Так вот каков был Джервез! Подлинный Джервез, — человек, которого она знала, как ей казалось, целых два года! Все ее понятия, все ее верования рушились, образуя груды развалин. В действительности, того Джервеза с нежной, особенной, как она думала, душой, на которого можно было опереться, никогда не существовало! Тот Джервез был только воображаемым лицом, настоящим же Джервезом был вот этот человек, который кричал на нее, как сумасшедший, обвинял и поносил ее… И она отшатнулась от него, вся содрогаясь от отвращения при мысли о нем, но без страха.
Ощущение сильного холода охватило ее; она медленно встала и начала раздеваться. Лечь в постель казалось невозможным, сон никогда не был так далек от нее.
В белом пеньюаре она начала ходить взад и вперед; длинное платье мягко ложилось на ковер.
Что остается в жизни людям, если они окончательно поссорились?
Все мольбы и оправдания Джервеза не смогли бы изгладить из памяти сказанного и того, что он подразумевал.
И за что, за что?
Тедди уезжал; у него было чисто юношеское обожание… он поцеловал ее всего два раза — в очень давние дни, еще до Джервеза, — и поцелуи его были такие короткие, застенчивые.
Быть обвиненной Джервезом в неверности, измене! Это было все равно что взять паровой каток для того, чтобы смять маргаритку! Сама мысль об этом была явно смешна. Ну конечно, он мог отзываться пренебрежительно о слепой вере Сэмми в Фелисити, если таков был его способ действий при малейшем необоснованном подозрении.

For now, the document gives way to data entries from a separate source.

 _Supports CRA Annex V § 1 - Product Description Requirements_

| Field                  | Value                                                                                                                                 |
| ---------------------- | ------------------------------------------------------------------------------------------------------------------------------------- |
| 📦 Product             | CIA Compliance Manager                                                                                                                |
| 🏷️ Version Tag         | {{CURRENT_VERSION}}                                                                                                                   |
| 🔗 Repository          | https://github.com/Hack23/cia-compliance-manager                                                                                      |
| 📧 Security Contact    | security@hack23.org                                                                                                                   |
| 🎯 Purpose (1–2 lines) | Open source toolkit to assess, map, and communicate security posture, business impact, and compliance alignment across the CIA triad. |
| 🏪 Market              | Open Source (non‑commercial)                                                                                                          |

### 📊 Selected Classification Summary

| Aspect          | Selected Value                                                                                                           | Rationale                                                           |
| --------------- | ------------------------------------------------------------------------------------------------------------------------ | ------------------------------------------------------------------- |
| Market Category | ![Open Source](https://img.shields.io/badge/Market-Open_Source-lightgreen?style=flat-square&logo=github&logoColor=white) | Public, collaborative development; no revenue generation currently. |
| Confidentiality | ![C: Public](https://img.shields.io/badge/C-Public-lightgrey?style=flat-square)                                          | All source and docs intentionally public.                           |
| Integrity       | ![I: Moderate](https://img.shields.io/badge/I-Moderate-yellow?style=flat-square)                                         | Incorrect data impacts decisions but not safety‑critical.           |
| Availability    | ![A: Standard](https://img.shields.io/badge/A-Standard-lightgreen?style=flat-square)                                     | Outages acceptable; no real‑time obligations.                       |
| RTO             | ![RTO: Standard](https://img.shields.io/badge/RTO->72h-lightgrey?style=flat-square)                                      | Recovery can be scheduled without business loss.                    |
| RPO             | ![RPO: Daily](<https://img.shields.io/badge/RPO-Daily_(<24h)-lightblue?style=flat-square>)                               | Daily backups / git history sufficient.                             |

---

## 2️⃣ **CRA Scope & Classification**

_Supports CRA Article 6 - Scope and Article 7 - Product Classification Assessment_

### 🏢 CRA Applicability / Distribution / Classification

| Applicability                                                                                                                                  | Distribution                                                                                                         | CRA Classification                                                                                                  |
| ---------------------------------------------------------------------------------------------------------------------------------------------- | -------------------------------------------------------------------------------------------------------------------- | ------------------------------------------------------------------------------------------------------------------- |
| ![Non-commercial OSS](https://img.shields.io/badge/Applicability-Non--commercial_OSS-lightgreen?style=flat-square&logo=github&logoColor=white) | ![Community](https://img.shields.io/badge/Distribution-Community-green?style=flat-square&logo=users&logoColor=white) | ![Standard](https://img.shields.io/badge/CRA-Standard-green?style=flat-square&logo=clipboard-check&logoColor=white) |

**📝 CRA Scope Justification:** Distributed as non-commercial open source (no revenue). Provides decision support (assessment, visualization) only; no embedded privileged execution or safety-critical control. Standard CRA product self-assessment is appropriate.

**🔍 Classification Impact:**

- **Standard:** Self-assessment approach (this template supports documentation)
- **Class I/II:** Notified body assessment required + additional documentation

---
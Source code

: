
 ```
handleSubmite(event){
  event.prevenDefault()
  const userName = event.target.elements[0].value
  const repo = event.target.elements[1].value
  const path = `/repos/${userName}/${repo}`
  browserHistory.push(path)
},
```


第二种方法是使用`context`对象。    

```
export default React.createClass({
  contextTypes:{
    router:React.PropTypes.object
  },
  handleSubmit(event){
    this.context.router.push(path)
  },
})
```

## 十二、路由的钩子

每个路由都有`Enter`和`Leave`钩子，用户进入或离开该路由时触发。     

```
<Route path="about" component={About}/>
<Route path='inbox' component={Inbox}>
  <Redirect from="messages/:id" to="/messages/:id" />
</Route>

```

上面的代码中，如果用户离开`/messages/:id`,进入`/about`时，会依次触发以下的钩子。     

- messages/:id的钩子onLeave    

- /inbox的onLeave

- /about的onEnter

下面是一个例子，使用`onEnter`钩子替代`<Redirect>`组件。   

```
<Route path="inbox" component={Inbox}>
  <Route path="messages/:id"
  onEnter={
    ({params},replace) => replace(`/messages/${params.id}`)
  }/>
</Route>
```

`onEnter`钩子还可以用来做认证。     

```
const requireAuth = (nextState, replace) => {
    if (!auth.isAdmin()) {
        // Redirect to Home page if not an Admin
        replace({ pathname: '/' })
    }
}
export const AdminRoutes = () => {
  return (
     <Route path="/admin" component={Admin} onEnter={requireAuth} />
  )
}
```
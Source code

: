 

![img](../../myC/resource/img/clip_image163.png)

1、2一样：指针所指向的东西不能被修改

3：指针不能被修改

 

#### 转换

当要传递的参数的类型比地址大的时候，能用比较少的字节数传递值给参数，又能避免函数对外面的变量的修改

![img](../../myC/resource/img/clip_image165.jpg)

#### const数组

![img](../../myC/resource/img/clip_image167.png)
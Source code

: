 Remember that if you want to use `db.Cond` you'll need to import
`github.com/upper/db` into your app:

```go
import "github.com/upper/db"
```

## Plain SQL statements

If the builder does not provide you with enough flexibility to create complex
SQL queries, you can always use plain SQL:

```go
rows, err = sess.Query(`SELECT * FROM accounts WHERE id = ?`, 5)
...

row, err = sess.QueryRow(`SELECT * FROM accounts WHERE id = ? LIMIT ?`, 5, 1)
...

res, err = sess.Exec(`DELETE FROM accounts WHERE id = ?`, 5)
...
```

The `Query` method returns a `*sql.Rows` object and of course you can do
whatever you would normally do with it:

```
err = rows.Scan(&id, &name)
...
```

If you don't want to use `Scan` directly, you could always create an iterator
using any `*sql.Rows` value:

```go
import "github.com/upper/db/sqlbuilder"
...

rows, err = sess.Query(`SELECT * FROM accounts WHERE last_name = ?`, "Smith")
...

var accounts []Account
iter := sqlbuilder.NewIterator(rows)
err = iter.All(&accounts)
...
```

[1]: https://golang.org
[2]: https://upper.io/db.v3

Если бы все это не было так трагично, оно было бы смешно. Но оно было трагично; этот терзающийся человек, чуть не проклявший ее, — был ее муж.
Филиппа задумалась над этим, неподвижно глядя в высокую открытую стеклянную дверь на сапфировое ночное небо. Она никогда не любила Джервеза по-настоящему; она поняла это теперь, потому что не чувствовала к нему никакой жалости, а лишь сильное негодование и что-то вроде презрения.